* [Source data]
= = = = =

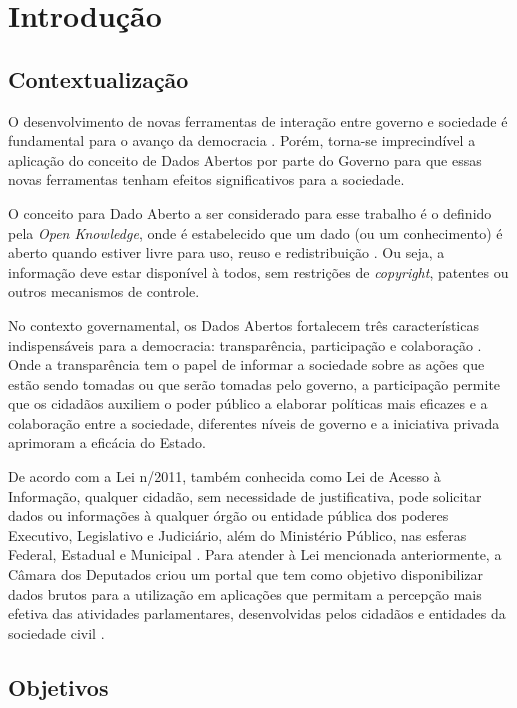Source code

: \chapter*[Introdução]{Introdução}


\section{Contextualização}
\label{sec:contextualização}

O desenvolvimento de novas ferramentas de interação entre governo e sociedade é fundamental para o avanço da democracia \cite{consegi2011}. Porém, torna-se imprecindível a aplicação do conceito de Dados Abertos por parte do Governo para que essas novas ferramentas tenham efeitos significativos para a sociedade.

O conceito para Dado Aberto a ser considerado para esse trabalho é o definido pela \textit{Open Knowledge}, onde é estabelecido que um dado (ou um conhecimento) é aberto quando estiver livre para uso, reuso e redistribuição \cite{open_knowledge}. Ou seja, a informação deve estar disponível à todos, sem restrições de \textit{copyright}, patentes ou outros mecanismos de controle.

No contexto governamental, os Dados Abertos fortalecem três características indispensáveis para a democracia: transparência, participação e colaboração \cite{consegi2011}. Onde a transparência tem o papel de informar a sociedade sobre as ações que estão sendo tomadas ou que serão tomadas pelo governo, a participação permite que os cidadãos auxiliem o poder público a elaborar políticas mais eficazes e a colaboração entre a sociedade, diferentes níveis de governo e a iniciativa privada aprimoram a eficácia do Estado.

De acordo com a Lei n/2011, também conhecida como Lei de Acesso à Informação, qualquer cidadão, sem necessidade de justificativa, pode solicitar dados ou informações à qualquer órgão ou entidade pública dos poderes Executivo, Legislativo e Judiciário, além do Ministério Público, nas esferas Federal, Estadual e Municipal \cite{lei_acesso_informacao}. Para atender à Lei mencionada anteriormente, a Câmara dos Deputados criou um portal que tem como objetivo disponibilizar dados brutos para a utilização em aplicações que permitam a percepção mais efetiva das atividades parlamentares, desenvolvidas pelos cidadãos e entidades da sociedade civil \cite{camara_dados_abertos}.

\section{Objetivos}
\label{sec:objetivos}


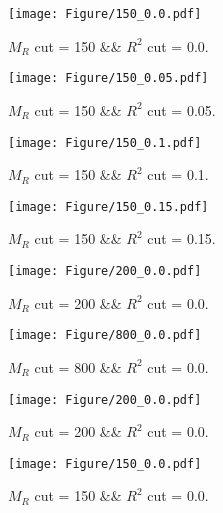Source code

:  
\begin{figure}[H] 
\begin{center} 
\texttt{[image: Figure/150\_0.0.pdf]} 
\caption{$M_R$ cut = 150 \&\& $R^2$ cut = 0.0.} 
\label{Fig:150_0.0} 
\end{center} 
\end{figure} 
 
 
\begin{figure}[H] 
\begin{center} 
\texttt{[image: Figure/150\_0.05.pdf]} 
\caption{$M_R$ cut = 150 \&\& $R^2$ cut = 0.05.} 
\label{Fig:150_0.05} 
\end{center} 
\end{figure} 
 
 
\begin{figure}[H] 
\begin{center} 
\texttt{[image: Figure/150\_0.1.pdf]} 
\caption{$M_R$ cut = 150 \&\& $R^2$ cut = 0.1.} 
\label{Fig:150_0.1} 
\end{center} 
\end{figure} 
 
 
\begin{figure}[H] 
\begin{center} 
\texttt{[image: Figure/150\_0.15.pdf]} 
\caption{$M_R$ cut = 150 \&\& $R^2$ cut = 0.15.} 
\label{Fig:150_0.15} 
\end{center} 
\end{figure} 
 
 
\begin{figure}[H] 
\begin{center} 
\texttt{[image: Figure/200\_0.0.pdf]} 
\caption{$M_R$ cut = 200 \&\& $R^2$ cut = 0.0.} 
\label{Fig:200_0.0} 
\end{center} 
\end{figure} 
 
 
\begin{figure}[H] 
\begin{center} 
\texttt{[image: Figure/800\_0.0.pdf]} 
\caption{$M_R$ cut = 800 \&\& $R^2$ cut = 0.0.} 
\label{Fig:800_0.0} 
\end{center} 
\end{figure} 
 
 
\begin{figure}[H] 
\begin{center} 
\texttt{[image: Figure/200\_0.0.pdf]} 
\caption{$M_R$ cut = 200 \&\& $R^2$ cut = 0.0.} 
\label{Fig:200_0.0} 
\end{center} 
\end{figure} 
 
 
\begin{figure}[H] 
\begin{center} 
\texttt{[image: Figure/150\_0.0.pdf]} 
\caption{$M_R$ cut = 150 \&\& $R^2$ cut = 0.0.} 
\label{Fig:150_0.0} 
\end{center} 
\end{figure} 
 
 

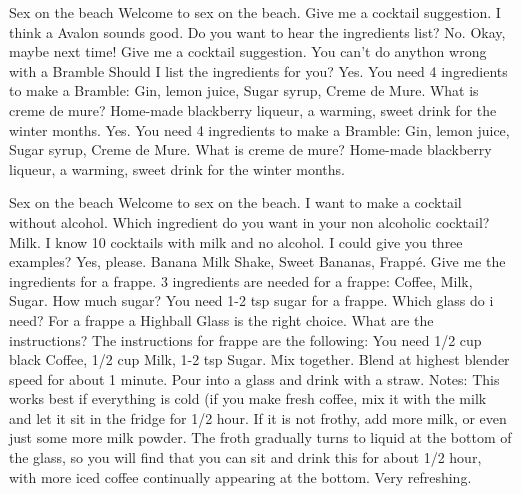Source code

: \documentclass[12pt,letterpaper]{article}
\begin{document}
\begin{dialogue}
	 Sex on the beach
	 Welcome to sex on the beach.
	 Give me a cocktail suggestion.
	 I think a Avalon sounds good. Do you want to hear the ingredients list?
	 No.
	 Okay, maybe next time!
	 Give me a cocktail suggestion.
	 You can't do anython wrong with a Bramble Should I list the ingredients for you?
	 Yes.
	 You need 4 ingredients to make a Bramble: Gin, lemon juice, Sugar syrup, Creme de Mure.
	 What is creme de mure?
	 Home-made blackberry liqueur, a warming, sweet drink for the winter months.
	 Yes.
	 You need 4 ingredients to make a Bramble: Gin, lemon juice, Sugar syrup, Creme de Mure.
	 What is creme de mure?
	 Home-made blackberry liqueur, a warming, sweet drink for the winter months.
	
\end{dialogue}

\begin{dialogue}
	 Sex on the beach
	 Welcome to sex on the beach.
	 I want to make a cocktail without alcohol.
	 Which ingredient do you want in your non alcoholic cocktail?
	 Milk.
	 I know 10 cocktails with milk and no alcohol. I could give you three examples?
	 Yes, please.
	 Banana Milk Shake, Sweet Bananas, Frappé.
	 Give me the ingredients for a frappe.
	 3 ingredients are needed for a frappe: Coffee, Milk, Sugar.
	 How much sugar?
	 You need 1-2 tsp sugar for a frappe.
	 Which glass do i need?
	 For a frappe a Highball Glass is the right choice.
	 What are the instructions?
	 The instructions for frappe are the following: You need 1/2 cup black Coffee, 1/2 cup Milk, 1-2 tsp Sugar. Mix together. Blend at highest blender speed for about 1 minute. Pour into a glass and drink with a straw. Notes: This works best if everything is cold (if you make fresh coffee, mix it with the milk and let it sit in the fridge for 1/2 hour. If it is not frothy, add more milk, or even just some more milk powder. The froth gradually turns to liquid at the bottom of the glass, so you will find that you can sit and drink this for about 1/2 hour, with more iced coffee continually appearing at the bottom. Very refreshing.
	
\end{dialogue}
\end{document}
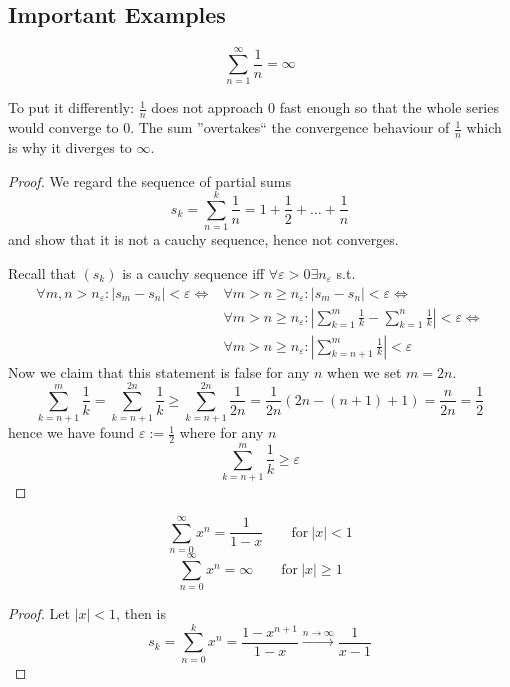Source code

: \subsection{Important Examples}
\begin{proposition}
   \[\sum_{n = 1}^\infty \frac{1}{n} = \infty\]
\end{proposition}
\begin{remark}
   To put it differently: \(\frac{1}{n}\) does not approach 0 fast enough so that the whole series would converge to 0.
   The sum ''overtakes`` the convergence behaviour of \(\frac{1}{n}\) which is why it diverges to \(\infty\).
\end{remark}
\begin{proof}
   We regard the sequence of partial sums
   \[s_k = \sum_{n = 1}^k \frac{1}{n} = 1 + \frac{1}{2} + \ldots + \frac{1}{n}\]
   and show that it is not a cauchy sequence, hence not converges.

   Recall that \((s_k)\) is a cauchy sequence iff \(\forall \varepsilon > 0 \exists n_\varepsilon\) s.t.
   \begin{equation*}
      \begin{split}
         \forall m, n > n_\varepsilon: |s_m - s_n| < \varepsilon \iff & \forall m > n \geq n_\varepsilon: |s_m - s_n| < \varepsilon \iff \\
                                                                      & \forall m > n \geq n_\varepsilon: \left|\sum_{k=1}^m \frac{1}{k} - \sum_{k = 1}^n \frac{1}{k}\right| < \varepsilon \iff \\
                                                                      & \forall m > n \geq n_\varepsilon: \left|\sum_{k=n+1}^m \frac{1}{k}\right| < \varepsilon
      \end{split}
   \end{equation*}
   Now we claim that this statement is false for any \(n\) when we set \(m = 2n\).
   \[\sum_{k=n+1}^{m} \frac{1}{k} = \sum_{k=n+1}^{2n} \frac{1}{k} \geq \sum_{k=n+1}^{2n} \frac{1}{2n} = \frac{1}{2n} (2n - (n+1) + 1) = \frac{n}{2n} = \frac{1}{2}\]
   hence we have found \(\varepsilon := \frac{1}{2}\) where for any \(n\)
   \[\sum_{k=n+1}^{m} \frac{1}{k} \geq \varepsilon\]
\end{proof}

\begin{proposition}
   \[\sum_{n = 0}^\infty x^n = \frac{1}{1 - x} \qquad\text{for}~|x| < 1\]
   \[\sum_{n = 0}^\infty x^n = \infty \qquad\text{for}~|x| \geq 1\]
\end{proposition}
\begin{proof}
   Let \(|x| < 1 \), then is
   \[s_k = \sum_{n = 0}^k x^n = \frac{1 - x^{n+1}}{1 - x} \xrightarrow{n \to \infty} \frac{1}{x-1}\]
\end{proof}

= = = = =

* [Exercise goal] Using the entries above, return exactly the lines from the line with "Which ingredient do" to the line with "Give me the ingredients for a frappe.", counting both of those lines.

* [Output below]
	 Which ingredient do you want in your non alcoholic cocktail?
	 Milk.
	 I know 10 cocktails with milk and no alcohol. I could give you three examples?
	 Yes, please.
	 Banana Milk Shake, Sweet Bananas, Frappé.
	 Give me the ingredients for a frappe.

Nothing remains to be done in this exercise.